- [Instructions to follow]
Of the lines below, write out exactly those from the line with "Custom routes defined" through the line with "Therefore, you need", both included, and skip the rest.

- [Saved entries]
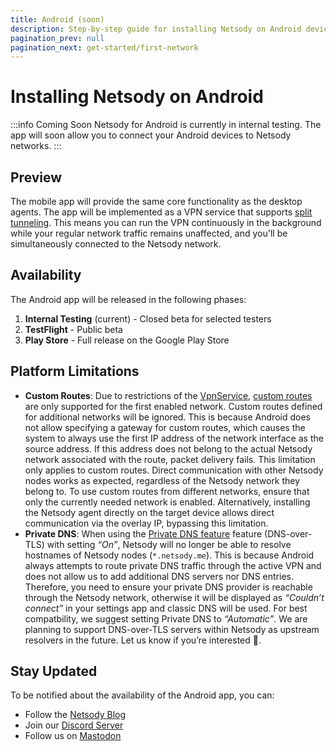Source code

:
 ```yaml
---
title: Android (soon)
description: Step-by-step guide for installing Netsody on Android devices.
pagination_prev: null
pagination_next: get-started/first-network
---
```


# Installing Netsody on Android

:::info Coming Soon
Netsody for Android is currently in internal testing. The app will soon allow you to connect your Android devices to Netsody networks.
:::

## Preview

The mobile app will provide the same core functionality as the desktop agents. The app will be implemented as a VPN service that supports [split tunneling](https://en.wikipedia.org/wiki/Split_tunneling). This means you can run the VPN continuously in the background while your regular network traffic remains unaffected, and you'll be simultaneously connected to the Netsody network.

## Availability

The Android app will be released in the following phases:

1. **Internal Testing** (current) - Closed beta for selected testers
2. **TestFlight** - Public beta
3. **Play Store** - Full release on the Google Play Store

## Platform Limitations

- **Custom Routes**: Due to restrictions of the [VpnService](https://developer.android.com/reference/android/net/VpnService), [custom routes](../../concepts/routes.md) are only supported for the first enabled network. 
Custom routes defined for additional networks will be ignored. This is because Android does not allow specifying a gateway for custom routes, which causes the system to always use the first IP address of the network interface as the source address. If this address does not belong to the actual Netsody network associated with the route, packet delivery fails. This limitation only applies to custom routes. Direct communication with other Netsody nodes works as expected, regardless of the Netsody network they belong to. To use custom routes from different networks, ensure that only the currently needed network is enabled. Alternatively, installing the Netsody agent directly on the target device allows direct communication via the overlay IP, bypassing this limitation.
- **Private DNS**: When using the [Private DNS feature](https://support.google.com/android/answer/9654714?hl=en#zippy=%2Cprivate-dns) feature (DNS-over-TLS) with setting _“On”_, Netsody will no longer be able to resolve hostnames of Netsody nodes (`*.netsody.me`).
This is because Android always attempts to route private DNS traffic through the active VPN and does not allow us to add additional DNS servers nor DNS entries.
Therefore, you need to ensure your private DNS provider is reachable through the Netsody network, otherwise it will be displayed as _“Couldn’t connect”_ in your settings app and classic DNS will be used.
For best compatbility, we suggest setting Private DNS to _“Automatic”_.
We are planning to support DNS-over-TLS servers within Netsody as upstream resolvers in the future. Let us know if you’re interested 🤙.

## Stay Updated

To be notified about the availability of the Android app, you can:

- Follow the [Netsody Blog](https://netsody.io/blog)
- Join our [Discord Server](https://netsody.io/discord)
- Follow us on [Mastodon](https://mastodon.world/@netsody)
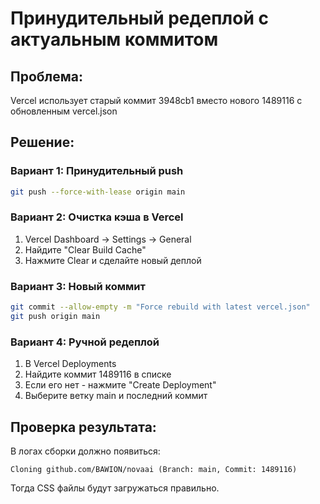 # Принудительный редеплой с актуальным коммитом

## Проблема:
Vercel использует старый коммит 3948cb1 вместо нового 1489116 с обновленным vercel.json

## Решение:

### Вариант 1: Принудительный push
```bash
git push --force-with-lease origin main
```

### Вариант 2: Очистка кэша в Vercel
1. Vercel Dashboard → Settings → General
2. Найдите "Clear Build Cache" 
3. Нажмите Clear и сделайте новый деплой

### Вариант 3: Новый коммит
```bash
git commit --allow-empty -m "Force rebuild with latest vercel.json"
git push origin main
```

### Вариант 4: Ручной редеплой
1. В Vercel Deployments
2. Найдите коммит 1489116 в списке
3. Если его нет - нажмите "Create Deployment"
4. Выберите ветку main и последний коммит

## Проверка результата:
В логах сборки должно появиться:
```
Cloning github.com/BAWION/novaai (Branch: main, Commit: 1489116)
```

Тогда CSS файлы будут загружаться правильно.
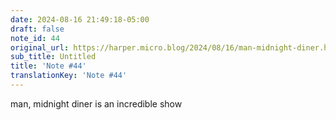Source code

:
```yaml
---
date: 2024-08-16 21:49:18-05:00
draft: false
note_id: 44
original_url: https://harper.micro.blog/2024/08/16/man-midnight-diner.html
sub_title: Untitled
title: 'Note #44'
translationKey: 'Note #44'
---
```


man, midnight diner is an incredible show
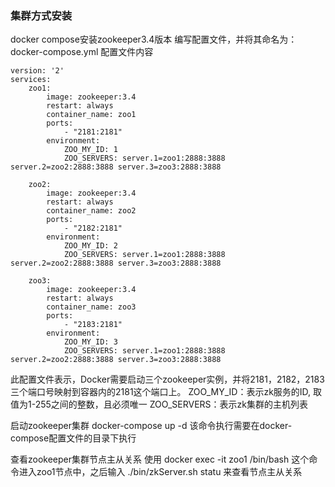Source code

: ### 集群方式安装
docker compose安装zookeeper3.4版本
编写配置文件，并将其命名为：docker-compose.yml
配置文件内容

```text
version: '2'
services:
    zoo1:
        image: zookeeper:3.4
        restart: always
        container_name: zoo1
        ports:
            - "2181:2181"
        environment:
            ZOO_MY_ID: 1
            ZOO_SERVERS: server.1=zoo1:2888:3888 server.2=zoo2:2888:3888 server.3=zoo3:2888:3888

    zoo2:
        image: zookeeper:3.4
        restart: always
        container_name: zoo2
        ports:
            - "2182:2181"
        environment:
            ZOO_MY_ID: 2
            ZOO_SERVERS: server.1=zoo1:2888:3888 server.2=zoo2:2888:3888 server.3=zoo3:2888:3888

    zoo3:
        image: zookeeper:3.4
        restart: always
        container_name: zoo3
        ports:
            - "2183:2181"
        environment:
            ZOO_MY_ID: 3
            ZOO_SERVERS: server.1=zoo1:2888:3888 server.2=zoo2:2888:3888 server.3=zoo3:2888:3888
```

此配置文件表示，Docker需要启动三个zookeeper实例，并将2181，2182，2183三个端口号映射到容器内的2181这个端口上。
ZOO_MY_ID：表示zk服务的ID, 取值为1-255之间的整数，且必须唯一
ZOO_SERVERS：表示zk集群的主机列表

启动zookeeper集群
docker-compose up -d
该命令执行需要在docker-compose配置文件的目录下执行

查看zookeeper集群节点主从关系
使用
docker exec -it zoo1 /bin/bash
这个命令进入zoo1节点中，之后输入
./bin/zkServer.sh statu
来查看节点主从关系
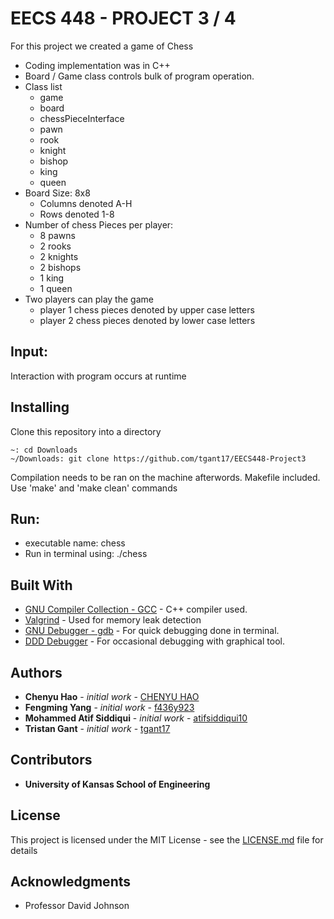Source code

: # EECS 448 - PROJECT 3 / 4
 For this project we created a game of Chess
 * Coding implementation was in C++
 * Board / Game class controls bulk of program operation.
 * Class list
   * game 
   * board 
   * chessPieceInterface
   * pawn
   * rook
   * knight
   * bishop
   * king
   * queen 
 * Board Size: 8x8
   * Columns denoted A-H
   * Rows denoted 1-8
 * Number of chess Pieces per player:
   * 8 pawns 
   * 2 rooks
   * 2 knights 
   * 2 bishops
   * 1 king 
   * 1 queen
 * Two players can play the game 
   * player 1 chess pieces denoted by upper case letters 
   * player 2 chess pieces denoted by lower case letters 
## Input:
Interaction with program occurs at runtime

## Installing

Clone this repository into a directory
```
~: cd Downloads
~/Downloads: git clone https://github.com/tgant17/EECS448-Project3
```

Compilation needs to be ran on the machine afterwords. Makefile included. Use 'make' and 'make clean' commands

## Run:
* executable name: chess
* Run in terminal using: ./chess

## Built With
* [GNU Compiler Collection - GCC](https://gcc.gnu.org/) - C++ compiler used. 
* [Valgrind](https://valgrind.org/) - Used for memory leak detection
* [GNU Debugger - gdb](https://www.gnu.org/savannah-checkouts/gnu/gdb/index.html) - For quick debugging done in terminal. 
* [DDD Debugger](https://www.gnu.org/software/ddd/) - For occasional debugging with graphical tool.

## Authors

* **Chenyu Hao** - *initial work* - [CHENYU HAO](https://github.com/c082h002)
* **Fengming Yang** - *initial work* - [f436y923](https://github.com/f436y923)
* **Mohammed Atif Siddiqui** - *initial work* - [atifsiddiqui10](https://github.com/atifsiddiqui10)
* **Tristan Gant** - *initial work* - [tgant17](https://github.com/tgant17)

## Contributors

* **University of Kansas School of Engineering** 

## License

This project is licensed under the MIT License - see the [LICENSE.md](LICENSE.md) file for details

## Acknowledgments

* Professor David Johnson
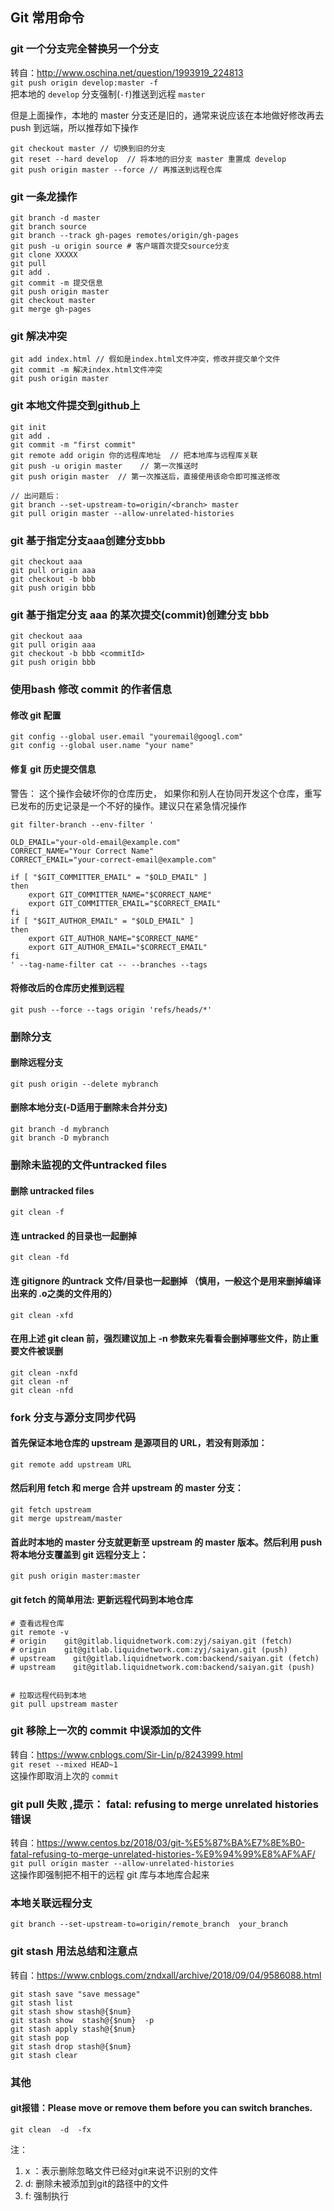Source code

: ## Git 常用命令
### git 一个分支完全替换另一个分支
转自：http://www.oschina.net/question/1993919_224813   
`git push origin develop:master -f `   
把本地的 `develop` 分支强制(`-f`)推送到远程 `master`   
   
但是上面操作，本地的 master 分支还是旧的，通常来说应该在本地做好修改再去 push 到远端，所以推荐如下操作   
   
```
git checkout master // 切换到旧的分支   
git reset --hard develop  // 将本地的旧分支 master 重置成 develop
git push origin master --force // 再推送到远程仓库
```

### git 一条龙操作
```
git branch -d master
git branch source
git branch --track gh-pages remotes/origin/gh-pages
git push -u origin source # 客户端首次提交source分支
git clone XXXXX
git pull
git add .
git commit -m 提交信息
git push origin master
git checkout master
git merge gh-pages
```

### git 解决冲突
```
git add index.html // 假如是index.html文件冲突，修改并提交单个文件
git commit -m 解决index.html文件冲突
git push origin master
```

### git 本地文件提交到github上
```
git init
git add . 
git commit -m "first commit"
git remote add origin 你的远程库地址  // 把本地库与远程库关联
git push -u origin master    // 第一次推送时
git push origin master  // 第一次推送后，直接使用该命令即可推送修改

// 出问题后：
git branch --set-upstream-to=origin/<branch> master
git pull origin master --allow-unrelated-histories
```

### git 基于指定分支aaa创建分支bbb
```
git checkout aaa
git pull origin aaa
git checkout -b bbb
git push origin bbb
```

### git 基于指定分支 aaa 的某次提交(commit)创建分支 bbb
```
git checkout aaa
git pull origin aaa
git checkout -b bbb <commitId>
git push origin bbb
```

### 使用bash 修改 commit 的作者信息
#### 修改 git 配置
```
git config --global user.email "youremail@googl.com"
git config --global user.name "your name"
```
#### 修复 git 历史提交信息
警告： 这个操作会破坏你的仓库历史， 如果你和别人在协同开发这个仓库，重写已发布的历史记录是一个不好的操作。建议只在紧急情况操作   
```
git filter-branch --env-filter '

OLD_EMAIL="your-old-email@example.com"
CORRECT_NAME="Your Correct Name"
CORRECT_EMAIL="your-correct-email@example.com"

if [ "$GIT_COMMITTER_EMAIL" = "$OLD_EMAIL" ]
then
    export GIT_COMMITTER_NAME="$CORRECT_NAME"
    export GIT_COMMITTER_EMAIL="$CORRECT_EMAIL"
fi
if [ "$GIT_AUTHOR_EMAIL" = "$OLD_EMAIL" ]
then
    export GIT_AUTHOR_NAME="$CORRECT_NAME"
    export GIT_AUTHOR_EMAIL="$CORRECT_EMAIL"
fi
' --tag-name-filter cat -- --branches --tags
```
#### 将修改后的仓库历史推到远程
```
git push --force --tags origin 'refs/heads/*'
```
### 删除分支
#### 删除远程分支
```
git push origin --delete mybranch
```
#### 删除本地分支(-D适用于删除未合并分支)
```
git branch -d mybranch
git branch -D mybranch
```

### 删除未监视的文件untracked files
#### 删除 untracked files
```
git clean -f
```
#### 连 untracked 的目录也一起删掉
```
git clean -fd
```
#### 连 gitignore 的untrack 文件/目录也一起删掉 （慎用，一般这个是用来删掉编译出来的 .o之类的文件用的）
```
git clean -xfd
```
#### 在用上述 git clean 前，强烈建议加上 -n 参数来先看看会删掉哪些文件，防止重要文件被误删
```
git clean -nxfd
git clean -nf
git clean -nfd
```

### fork 分支与源分支同步代码
#### 首先保证本地仓库的 upstream 是源项目的 URL，若没有则添加：
```
git remote add upstream URL
```
#### 然后利用 fetch 和 merge 合并 upstream 的 master 分支：
```
git fetch upstream
git merge upstream/master
```
#### 首此时本地的 master 分支就更新至 upstream 的 master 版本。然后利用 push 将本地分支覆盖到 git 远程分支上：
```
git push origin master:master
```
#### git fetch 的简单用法: 更新远程代码到本地仓库
```
# 查看远程仓库
git remote -v
# origin    git@gitlab.liquidnetwork.com:zyj/saiyan.git (fetch)
# origin    git@gitlab.liquidnetwork.com:zyj/saiyan.git (push)
# upstream    git@gitlab.liquidnetwork.com:backend/saiyan.git (fetch)
# upstream    git@gitlab.liquidnetwork.com:backend/saiyan.git (push)


# 拉取远程代码到本地
git pull upstream master
```

### git 移除上一次的 commit 中误添加的文件
转自：https://www.cnblogs.com/Sir-Lin/p/8243999.html   
`git reset --mixed HEAD~1 `   
这操作即取消上次的 `commit`    

### git pull 失败 ,提示： fatal: refusing to merge unrelated histories 错误
转自：https://www.centos.bz/2018/03/git-%E5%87%BA%E7%8E%B0-fatal-refusing-to-merge-unrelated-histories-%E9%94%99%E8%AF%AF/   
`git pull origin master --allow-unrelated-histories`   
这操作即强制把不相干的远程 git 库与本地库合起来    

### 本地关联远程分支
`git branch --set-upstream-to=origin/remote_branch  your_branch
`

### git stash 用法总结和注意点
转自：https://www.cnblogs.com/zndxall/archive/2018/09/04/9586088.html
```
git stash save "save message"
git stash list
git stash show stash@{$num}
git stash show  stash@{$num}  -p
git stash apply stash@{$num} 
git stash pop
git stash drop stash@{$num} 
git stash clear
```

### 其他
#### git报错：Please move or remove them before you can switch branches.
```
git clean  -d  -fx
```
注：    
1. x ：表示删除忽略文件已经对git来说不识别的文件    
2. d: 删除未被添加到git的路径中的文件    
3. f: 强制执行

- [Answer section]
Custom routes defined for additional networks will be ignored. This is because Android does not allow specifying a gateway for custom routes, which causes the system to always use the first IP address of the network interface as the source address. If this address does not belong to the actual Netsody network associated with the route, packet delivery fails. This limitation only applies to custom routes. Direct communication with other Netsody nodes works as expected, regardless of the Netsody network they belong to. To use custom routes from different networks, ensure that only the currently needed network is enabled. Alternatively, installing the Netsody agent directly on the target device allows direct communication via the overlay IP, bypassing this limitation.
- **Private DNS**: When using the [Private DNS feature](https://support.google.com/android/answer/9654714?hl=en#zippy=%2Cprivate-dns) feature (DNS-over-TLS) with setting _“On”_, Netsody will no longer be able to resolve hostnames of Netsody nodes (`*.netsody.me`).
This is because Android always attempts to route private DNS traffic through the active VPN and does not allow us to add additional DNS servers nor DNS entries.
Therefore, you need to ensure your private DNS provider is reachable through the Netsody network, otherwise it will be displayed as _“Couldn’t connect”_ in your settings app and classic DNS will be used.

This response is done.